Human beings are created as rational animals through the processes of evolution. We have the purpose of a kind of loving union with God that’s available only to rational animals. Each of us has, however, not merely the purpose common to the whole species, but a particular purpose (unique to the individual) of a kind of love of God particular to that individual. Our destination is a realm in which all these individual kinds of love are conjoined. We all have the same basic value because we all have a call from God of this unique kind. We are individual centers of agency, in time, free, and language users, features that put constraints on what we should take to be a divine command. From these constraints, we can deduce a presumption against taking anything to be a divine command that requires breaching these constraints. We’re born with a predisposition to respond to the command, but a propensity to put our own happiness above the command.

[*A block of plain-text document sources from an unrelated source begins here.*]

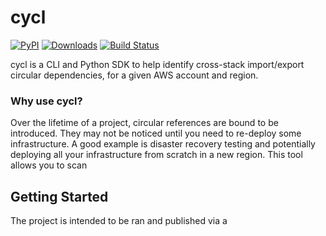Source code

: # cycl

[![PyPI](https://img.shields.io/pypi/v/cycl)](https://pypi.org/project/cycl/)
[![Downloads](https://static.pepy.tech/badge/cycl/month)](https://pepy.tech/project/cycl)
[![Build Status](https://github.com/tcm5343/cycl/actions/workflows/ci.yml/badge.svg?branch=main)](https://github.com/tcm5343/cycl/actions)

cycl is a CLI and Python SDK to help identify cross-stack import/export circular dependencies, for a given AWS account and region.

### Why use cycl?

Over the lifetime of a project, circular references are bound to be introduced. They may not be noticed until you need to re-deploy some infrastructure. A good example is disaster recovery testing and potentially deploying all your infrastructure from scratch in a new region. This tool allows you to scan 

## Getting Started

The project is intended to be ran and published via a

We are in that way a mixture, but the predisposition is essential to us, and the propensity is not.
Our power to accept or reject the command is made possible only by God’s sustaining power, and God in the second decree brings all things to good. The relation between our freedom and God’s power is that we are like a lake and God’s power is like the flow in that lake from a hidden spring.
Moral obligation can be both universal and particular. It’s universal when it has all human beings in the scope of the subjects who are commanded to act and the scope of the beneficiaries or victims of that action. Commands are a species of prescription, and we can distinguish five types of divine prescriptions: precepts, prohibitions, permissions, counsels, and directly effective commands. God has objective authority over all human beings, whether they recognize it or not, because God’s commands give all human beings rightful reason to comply, given God’s threefold sovereign role already described. The reasons are rightful because God’s commands make obligatory the good things that God prescribes, all of which take us to our proper end by the path God has selected for us, and our obedience is an expression of our love for God, which is good in itself and our end.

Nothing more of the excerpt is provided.